FileWrite¶

FileWrite is an extension of the Write abstraction for file writers.

Contract¶

Format Name¶

formatName: String

See:

ParquetWrite

Used when:

FileWrite is requested for the description and validateInputs

LogicalWriteInfo¶

info: LogicalWriteInfo

See:

ParquetWrite

Used when:

FileWrite is requested for the schema, the queryId and the options

paths¶

paths: Seq[String]

See:

ParquetWrite

Used when:

FileWrite is requested for a BatchWrite and to validateInputs

Preparing Write Job¶

prepareWrite(
  sqlConf: SQLConf,
  job: Job,
  options: Map[String, String],
  dataSchema: StructType): OutputWriterFactory

Prepares a write job and returns an OutputWriterFactory

See:

ParquetWrite

Used when:

FileWrite is requested for a BatchWrite (and creates a WriteJobDescription)

supportsDataType¶

supportsDataType: DataType => Boolean

See:

ParquetWrite

Used when:

FileWrite is requested to validateInputs

Implementations¶

AvroWrite
CSVWrite
JsonWrite
OrcWrite
ParquetWrite
TextWrite

Creating BatchWrite¶

Write

toBatch: BatchWrite

toBatch is part of the Write abstraction.

toBatch validateInputs.

toBatch creates a new Hadoop Job for just a single path out of the paths.

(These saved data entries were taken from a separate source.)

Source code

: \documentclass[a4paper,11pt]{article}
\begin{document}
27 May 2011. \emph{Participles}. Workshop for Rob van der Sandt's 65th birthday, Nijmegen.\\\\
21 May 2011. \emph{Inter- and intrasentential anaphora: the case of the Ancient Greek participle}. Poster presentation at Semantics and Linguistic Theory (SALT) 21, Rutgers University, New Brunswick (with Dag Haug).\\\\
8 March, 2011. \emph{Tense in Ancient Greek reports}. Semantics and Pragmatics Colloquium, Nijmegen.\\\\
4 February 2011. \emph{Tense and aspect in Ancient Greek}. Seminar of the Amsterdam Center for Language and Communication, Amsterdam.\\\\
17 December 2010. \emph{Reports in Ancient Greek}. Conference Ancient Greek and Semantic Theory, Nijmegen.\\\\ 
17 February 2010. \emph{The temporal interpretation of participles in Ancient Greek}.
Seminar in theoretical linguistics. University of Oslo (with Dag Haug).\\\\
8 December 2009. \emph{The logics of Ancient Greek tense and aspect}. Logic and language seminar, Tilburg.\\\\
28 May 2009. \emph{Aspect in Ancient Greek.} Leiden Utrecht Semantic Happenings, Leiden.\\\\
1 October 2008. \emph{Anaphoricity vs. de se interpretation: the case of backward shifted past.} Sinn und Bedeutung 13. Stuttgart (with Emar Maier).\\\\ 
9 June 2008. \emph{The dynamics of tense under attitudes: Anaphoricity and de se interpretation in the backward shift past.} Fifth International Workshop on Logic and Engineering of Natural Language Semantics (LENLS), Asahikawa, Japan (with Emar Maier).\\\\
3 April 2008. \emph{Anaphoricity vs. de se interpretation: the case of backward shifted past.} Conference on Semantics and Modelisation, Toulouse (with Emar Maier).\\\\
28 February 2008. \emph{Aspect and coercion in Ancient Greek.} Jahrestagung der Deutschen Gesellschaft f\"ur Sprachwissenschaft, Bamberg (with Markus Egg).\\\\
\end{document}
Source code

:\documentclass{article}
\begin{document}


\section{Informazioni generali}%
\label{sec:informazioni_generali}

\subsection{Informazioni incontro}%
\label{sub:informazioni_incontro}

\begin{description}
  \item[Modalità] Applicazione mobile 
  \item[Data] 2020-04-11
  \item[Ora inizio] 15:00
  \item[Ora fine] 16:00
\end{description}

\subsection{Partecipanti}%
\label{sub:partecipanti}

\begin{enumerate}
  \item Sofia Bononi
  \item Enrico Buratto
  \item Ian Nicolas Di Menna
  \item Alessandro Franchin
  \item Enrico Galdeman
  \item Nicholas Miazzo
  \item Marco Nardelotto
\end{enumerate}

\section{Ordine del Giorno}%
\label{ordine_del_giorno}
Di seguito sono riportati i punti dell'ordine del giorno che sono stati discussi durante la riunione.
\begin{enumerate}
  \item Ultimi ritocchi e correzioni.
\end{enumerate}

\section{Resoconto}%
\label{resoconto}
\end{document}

toBatch creates a FileCommitProtocol (Spark Core) with the following:

spark.sql.sources.commitProtocolClass
A random job ID
The first of the paths

toBatch creates a WriteJobDescription.

toBatch requests the FileCommitProtocol to setupJob (with the Hadoop Job instance).

In the end, toBatch creates a FileBatchWrite (for the Hadoop Job, the WriteJobDescription and the FileCommitProtocol).

Creating WriteJobDescription¶

createWriteJobDescription(
  sparkSession: SparkSession,
  hadoopConf: Configuration,
  job: Job,
  pathName: String,
  options: Map[String, String]): WriteJobDescription

createWriteJobDescription...FIXME